According to Mr. Quarbo, eight of such gardens are being established in Margibi, Bomi, Nimba and Bong Counties. Through this intervention, the beneficiary farmers have undergone training on improved vegetable and poultry production. To better prepare the farmers for the set-up, management and operations of the community gardens, FAO Liberia sought technical support from FAO Gambia to learn from the experiences of its European Union-funded MDG 1 Project on Community Gardens. In that light, a four-person delegation comprising the FAO Liberia Head of Programmes, a representative from the Ministry of Agriculture and two farmers recently concluded a weeklong study tour to the Gambia. The delegation visited the community vegetable gardens at Njoben in the Central River Region and Madina Lamin Kanteh in North Bank Region as well as other Agriculture centres in The Gambia. They held meetings with the Permanent Secretary Ministry of Agriculture, the Director-General Department of Agriculture, the Director Planning Services Department, the Director-General Central Projects Coordination Unit, the Director-General National Agricultural Research Institute, various officials of the Ministry of Agriculture. The visiting delegation also had interactive discussions with farmers in different communities.

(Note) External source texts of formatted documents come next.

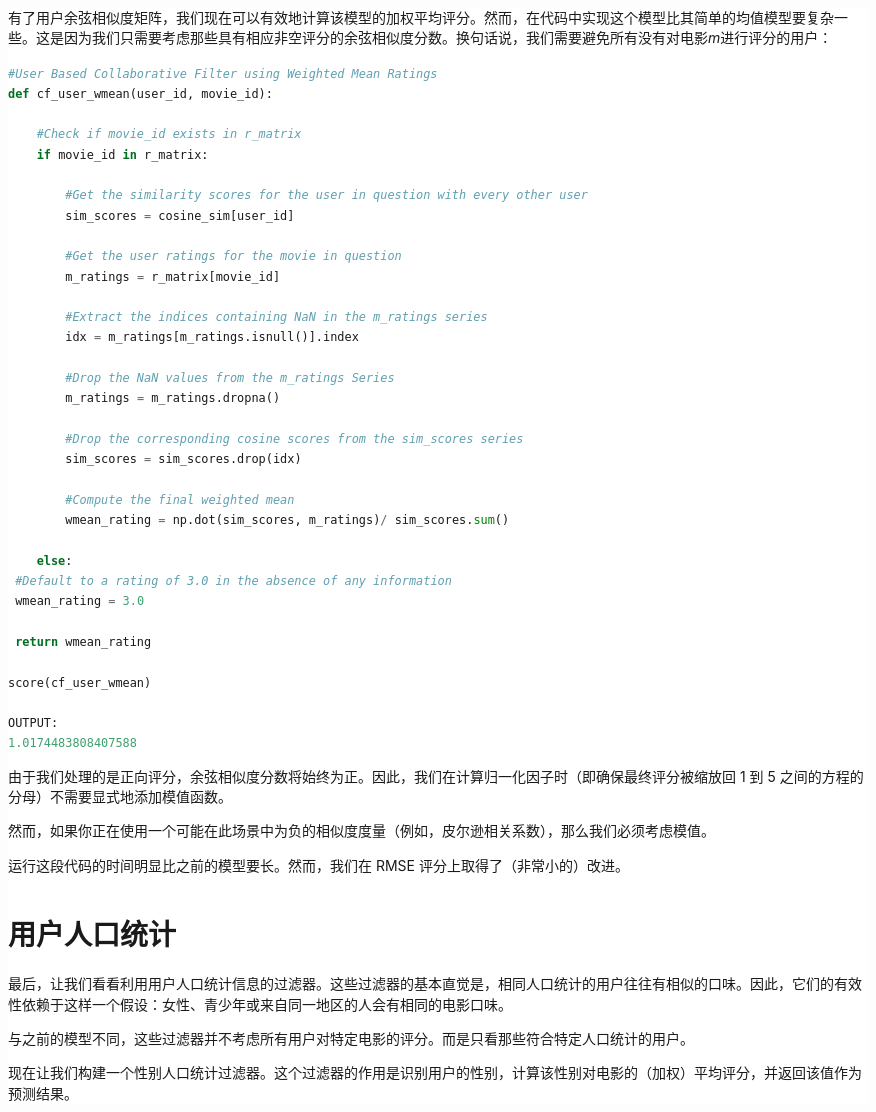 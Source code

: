 有了用户余弦相似度矩阵，我们现在可以有效地计算该模型的加权平均评分。然而，在代码中实现这个模型比其简单的均值模型要复杂一些。这是因为我们只需要考虑那些具有相应非空评分的余弦相似度分数。换句话说，我们需要避免所有没有对电影*m*进行评分的用户：

```py
#User Based Collaborative Filter using Weighted Mean Ratings
def cf_user_wmean(user_id, movie_id):

    #Check if movie_id exists in r_matrix
    if movie_id in r_matrix:

        #Get the similarity scores for the user in question with every other user
        sim_scores = cosine_sim[user_id]

        #Get the user ratings for the movie in question
        m_ratings = r_matrix[movie_id]

        #Extract the indices containing NaN in the m_ratings series
        idx = m_ratings[m_ratings.isnull()].index

        #Drop the NaN values from the m_ratings Series
        m_ratings = m_ratings.dropna()

        #Drop the corresponding cosine scores from the sim_scores series
        sim_scores = sim_scores.drop(idx)

        #Compute the final weighted mean
        wmean_rating = np.dot(sim_scores, m_ratings)/ sim_scores.sum()

    else:
 #Default to a rating of 3.0 in the absence of any information
 wmean_rating = 3.0

 return wmean_rating

score(cf_user_wmean)

OUTPUT:
1.0174483808407588
```

由于我们处理的是正向评分，余弦相似度分数将始终为正。因此，我们在计算归一化因子时（即确保最终评分被缩放回 1 到 5 之间的方程的分母）不需要显式地添加模值函数。

然而，如果你正在使用一个可能在此场景中为负的相似度度量（例如，皮尔逊相关系数），那么我们必须考虑模值。

运行这段代码的时间明显比之前的模型要长。然而，我们在 RMSE 评分上取得了（非常小的）改进。

# 用户人口统计

最后，让我们看看利用用户人口统计信息的过滤器。这些过滤器的基本直觉是，相同人口统计的用户往往有相似的口味。因此，它们的有效性依赖于这样一个假设：女性、青少年或来自同一地区的人会有相同的电影口味。

与之前的模型不同，这些过滤器并不考虑所有用户对特定电影的评分。而是只看那些符合特定人口统计的用户。

现在让我们构建一个性别人口统计过滤器。这个过滤器的作用是识别用户的性别，计算该性别对电影的（加权）平均评分，并返回该值作为预测结果。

During the meetings with officials of the Department of Agriculture and Gambian farmers, Mr. Octavius Quarbo, FAO Liberia Head of Programmes outlined the objective of the visit. He indicated that FAO Liberia is establishing eight vegetable and poultry integrated gardens in four counties in Liberia. Therefore, The Gambia having had success stories operating such gardens, they thought it prudent to undertake a study tour to learn lessons from The Gambia. “As we prepare the beneficiary farmers to take ownership and management of these gardens established in four counties in Liberia, we thought it pertinent to bring them to The Gambia to learn from their fellow farmers best agricultural practices to adopt,” he said.
Mr. Victor Kolleh, representing the Liberian Ministry of Agriculture noted that he was keen to learn about the relationship between the FAO Gambia, the Ministry of Agriculture and the farmers. “For FAO Gambia to successfully implement projects, requires close collaboration with the host government and the farmers and I want to explore and learn from this relationship, especially with regards to the vegetable-poultry integrated garden model,” he said.
The visiting delegation led by FOA Liberia and the Ministry of Agriculture upon their return home will now cascade lessons learned from the practices, management and operational skills applied by their Gambia counterparts that have led to the success of similar community gardening project.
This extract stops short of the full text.